* DATA SHOWN:
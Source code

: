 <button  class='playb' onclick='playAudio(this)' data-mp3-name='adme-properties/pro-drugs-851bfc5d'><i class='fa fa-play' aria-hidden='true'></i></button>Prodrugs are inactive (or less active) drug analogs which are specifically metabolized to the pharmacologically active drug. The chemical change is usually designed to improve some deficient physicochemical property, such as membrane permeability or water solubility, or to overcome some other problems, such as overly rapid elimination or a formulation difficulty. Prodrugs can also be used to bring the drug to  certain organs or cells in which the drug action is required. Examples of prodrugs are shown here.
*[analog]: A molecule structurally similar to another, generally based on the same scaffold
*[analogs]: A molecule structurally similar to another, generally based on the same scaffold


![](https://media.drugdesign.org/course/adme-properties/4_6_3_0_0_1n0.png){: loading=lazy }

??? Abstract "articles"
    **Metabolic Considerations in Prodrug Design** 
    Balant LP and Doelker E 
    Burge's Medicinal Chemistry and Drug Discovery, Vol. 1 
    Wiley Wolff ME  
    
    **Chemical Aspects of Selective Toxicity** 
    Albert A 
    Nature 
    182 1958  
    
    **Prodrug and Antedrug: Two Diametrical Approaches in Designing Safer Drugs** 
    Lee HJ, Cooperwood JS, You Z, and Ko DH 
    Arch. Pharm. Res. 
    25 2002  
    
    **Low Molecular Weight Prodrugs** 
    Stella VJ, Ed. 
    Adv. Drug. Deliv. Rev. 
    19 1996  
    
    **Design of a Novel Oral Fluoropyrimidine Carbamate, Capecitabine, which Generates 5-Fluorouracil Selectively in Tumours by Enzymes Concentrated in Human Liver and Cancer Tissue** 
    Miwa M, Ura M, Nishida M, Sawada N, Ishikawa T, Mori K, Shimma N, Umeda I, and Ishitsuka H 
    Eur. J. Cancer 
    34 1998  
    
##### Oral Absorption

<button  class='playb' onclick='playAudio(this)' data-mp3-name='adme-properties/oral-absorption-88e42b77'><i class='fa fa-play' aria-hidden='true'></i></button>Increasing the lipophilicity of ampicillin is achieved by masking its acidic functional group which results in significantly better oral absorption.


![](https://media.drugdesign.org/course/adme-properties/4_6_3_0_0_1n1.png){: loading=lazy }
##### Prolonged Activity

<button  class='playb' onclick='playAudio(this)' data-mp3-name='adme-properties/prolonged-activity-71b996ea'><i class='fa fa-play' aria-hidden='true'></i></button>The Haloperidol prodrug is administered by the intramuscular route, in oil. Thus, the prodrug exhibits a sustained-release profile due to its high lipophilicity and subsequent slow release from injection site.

* WORK ITEM: Write all of the records out again exactly.

* ANSWER TO THIS EXERCISE:
Source code

: <button  class='playb' onclick='playAudio(this)' data-mp3-name='adme-properties/pro-drugs-851bfc5d'><i class='fa fa-play' aria-hidden='true'></i></button>Prodrugs are inactive (or less active) drug analogs which are specifically metabolized to the pharmacologically active drug. The chemical change is usually designed to improve some deficient physicochemical property, such as membrane permeability or water solubility, or to overcome some other problems, such as overly rapid elimination or a formulation difficulty. Prodrugs can also be used to bring the drug to  certain organs or cells in which the drug action is required. Examples of prodrugs are shown here.
*[analog]: A molecule structurally similar to another, generally based on the same scaffold
*[analogs]: A molecule structurally similar to another, generally based on the same scaffold


![](https://media.drugdesign.org/course/adme-properties/4_6_3_0_0_1n0.png){: loading=lazy }

??? Abstract "articles"
    **Metabolic Considerations in Prodrug Design** 
    Balant LP and Doelker E 
    Burge's Medicinal Chemistry and Drug Discovery, Vol. 1 
    Wiley Wolff ME  
    
    **Chemical Aspects of Selective Toxicity** 
    Albert A 
    Nature 
    182 1958  
    
    **Prodrug and Antedrug: Two Diametrical Approaches in Designing Safer Drugs** 
    Lee HJ, Cooperwood JS, You Z, and Ko DH 
    Arch. Pharm. Res. 
    25 2002  
    
    **Low Molecular Weight Prodrugs** 
    Stella VJ, Ed. 
    Adv. Drug. Deliv. Rev. 
    19 1996  
    
    **Design of a Novel Oral Fluoropyrimidine Carbamate, Capecitabine, which Generates 5-Fluorouracil Selectively in Tumours by Enzymes Concentrated in Human Liver and Cancer Tissue** 
    Miwa M, Ura M, Nishida M, Sawada N, Ishikawa T, Mori K, Shimma N, Umeda I, and Ishitsuka H 
    Eur. J. Cancer 
    34 1998  
    
##### Oral Absorption

<button  class='playb' onclick='playAudio(this)' data-mp3-name='adme-properties/oral-absorption-88e42b77'><i class='fa fa-play' aria-hidden='true'></i></button>Increasing the lipophilicity of ampicillin is achieved by masking its acidic functional group which results in significantly better oral absorption.


![](https://media.drugdesign.org/course/adme-properties/4_6_3_0_0_1n1.png){: loading=lazy }
##### Prolonged Activity

<button  class='playb' onclick='playAudio(this)' data-mp3-name='adme-properties/prolonged-activity-71b996ea'><i class='fa fa-play' aria-hidden='true'></i></button>The Haloperidol prodrug is administered by the intramuscular route, in oil. Thus, the prodrug exhibits a sustained-release profile due to its high lipophilicity and subsequent slow release from injection site.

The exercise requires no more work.